■ **SUPPLIED ENTRIES**:
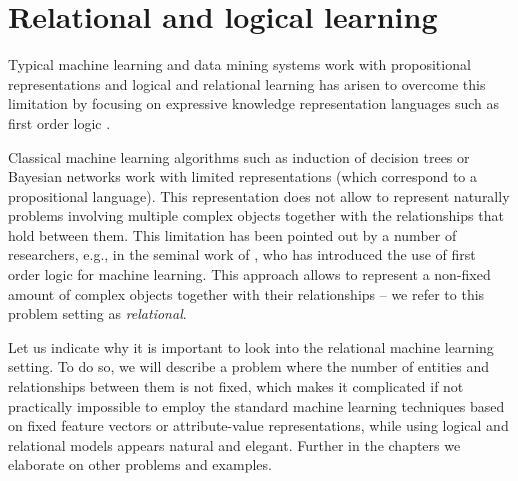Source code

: \section{Relational and logical learning}
Typical machine learning and data mining systems work with
propositional representations and logical and relational learning has
arisen to overcome this limitation by focusing on expressive knowledge representation languages such as first order logic \parencite{luc_book}.

Classical machine learning algorithms such as induction of decision trees
\parencite{decision_trees} or Bayesian networks \parencite{pearl} work
with limited representations (which correspond to a
propositional language). This representation does not allow to
represent naturally problems involving multiple complex objects
together with the relationships that hold between them. This limitation has been
pointed out by a number of researchers, e.g., in the seminal work of
\textcite{plotkin}, who has introduced  the use of first order logic
for machine learning. This approach allows to
represent a non-fixed amount of complex objects together with their
relationships -- we refer to this problem setting as \textit{relational}.

Let us indicate why it is important to look into the relational
machine learning setting. To do so, we will describe a problem where
the number of entities and relationships between them is not fixed,
which makes it complicated if not practically impossible to employ the
standard machine learning techniques based on  fixed feature vectors
or attribute-value representations, while using logical and relational models appears natural and elegant. Further in the chapters we elaborate on other problems and examples.

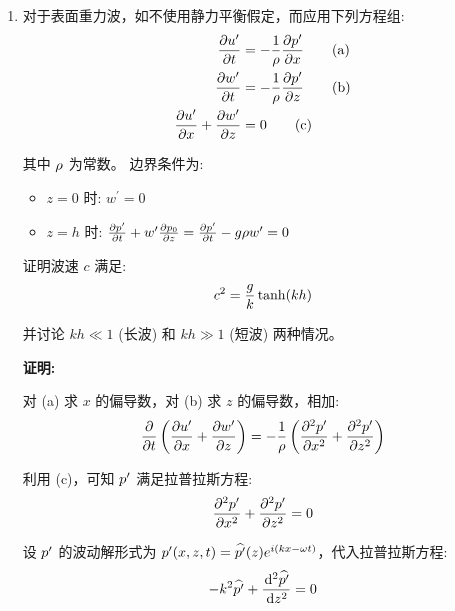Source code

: \begin{enumerate}
    解得圆频率:
    \begin{equation*}
        \frequency = \pm C_0 \sqrt{\frac{k^2 + l^2}{1 + \lambda^2 (k^2 + l^2)}}
    \end{equation*}

    \item 对于表面重力波，如不使用静力平衡假定，而应用下列方程组:
    \begin{align*}
        \pde{u^\prime}{\timevar} &= -\frac{1}{\density} \pde{\pressure^\prime}{x} \tag{a} \\
        \pde{w^\prime}{\timevar} &= -\frac{1}{\density} \pde{\pressure^\prime}{z} \tag{b} \\
        \pde{u^\prime}{x} + \pde{w^\prime}{z} &= 0 \tag{c}
    \end{align*}

    其中 $\density$ 为常数。
    边界条件为:
    \begin{itemize}
        \item $z = 0$ 时: $w^\prime = 0$
        \item $z = h$ 时: $\pde{\pressure^\prime}{\timevar} + w^\prime \pde{\pressure_0}{z} = \pde{\pressure^\prime}{\timevar} - \gravityconst \density w^\prime = 0$
    \end{itemize}

    证明波速 $c$ 满足:
    \begin{equation*}
        c^2 = \frac{\gravityconst}{k} \tanh(k h)
    \end{equation*}

    并讨论 $k h \ll 1$ (长波) 和 $k h \gg 1$ (短波) 两种情况。

    \vspace{1em}
    \textbf{证明:}

    对 (a) 求 $x$ 的偏导数，对 (b) 求 $z$ 的偏导数，相加:
    \begin{equation*}
        \pde{}{\timevar}\left(\pde{u^\prime}{x} + \pde{w^\prime}{z}\right) = -\frac{1}{\density} \left(\pde[2]{\pressure^\prime}{x} + \pde[2]{\pressure^\prime}{z}\right)
    \end{equation*}

    利用 (c)，可知 $\pressure^\prime$ 满足拉普拉斯方程:
    \begin{equation*}
        \pde[2]{\pressure^\prime}{x} + \pde[2]{\pressure^\prime}{z} = 0
    \end{equation*}

    设 $\pressure^\prime$ 的波动解形式为 $\pressure^\prime(x, z, \timevar) = \complexamp{\pressure^\prime}(z) \complexexp{(k x - \frequency \timevar)}$，代入拉普拉斯方程:
    \begin{equation*}
        -k^2 \complexamp{\pressure^\prime} + \ode[2]{\complexamp{\pressure^\prime}}{z} = 0
    \end{equation*}


\end{enumerate}
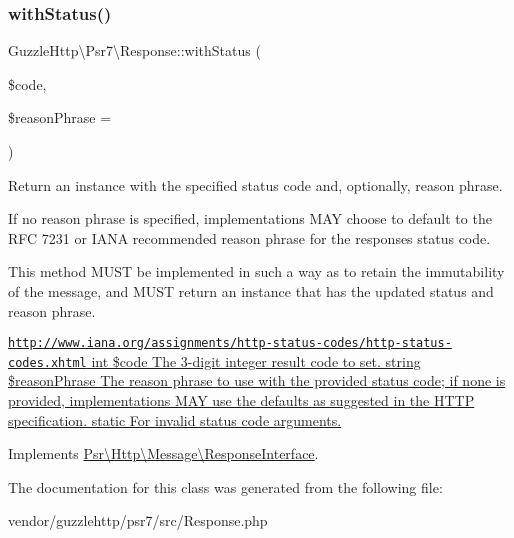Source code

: \subsubsection{\texorpdfstring{with\+Status()}{withStatus()}}
{\footnotesize\ttfamily Guzzle\+Http\textbackslash{}\+Psr7\textbackslash{}\+Response\+::with\+Status (\begin{DoxyParamCaption}\item[{}]{\$code,  }\item[{}]{\$reason\+Phrase = {\ttfamily \textquotesingle{}\textquotesingle{}} }\end{DoxyParamCaption})}

Return an instance with the specified status code and, optionally, reason phrase.

If no reason phrase is specified, implementations M\+AY choose to default to the R\+FC 7231 or I\+A\+NA recommended reason phrase for the response\textquotesingle{}s status code.

This method M\+U\+ST be implemented in such a way as to retain the immutability of the message, and M\+U\+ST return an instance that has the updated status and reason phrase.

\hyperlink{}{\href{http://www.iana.org/assignments/http-status-codes/http-status-codes.xhtml}{\tt http\+://www.\+iana.\+org/assignments/http-\/status-\/codes/http-\/status-\/codes.\+xhtml}  int \$code The 3-\/digit integer result code to set.  string \$reason\+Phrase The reason phrase to use with the provided status code; if none is provided, implementations M\+AY use the defaults as suggested in the H\+T\+TP specification.  static   For invalid status code arguments. }

Implements \hyperlink{interfacePsr_1_1Http_1_1Message_1_1ResponseInterface_ae79c87a0cd82e000a5e1bb4dbee739da}{Psr\textbackslash{}\+Http\textbackslash{}\+Message\textbackslash{}\+Response\+Interface}.



The documentation for this class was generated from the following file\+:\begin{DoxyCompactItemize}
\item 
vendor/guzzlehttp/psr7/src/Response.\+php\end{DoxyCompactItemize}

■ **WHAT THIS TASK INVOLVES**: Pictures excluded, repeat exactly the lines from the top of the material through the line with "Classical machine learning", including both of those lines.

■ **OUTPUT FOR THIS TASK**:
Source code

: \section{Relational and logical learning}
Typical machine learning and data mining systems work with
propositional representations and logical and relational learning has
arisen to overcome this limitation by focusing on expressive knowledge representation languages such as first order logic \parencite{luc_book}.

Classical machine learning algorithms such as induction of decision trees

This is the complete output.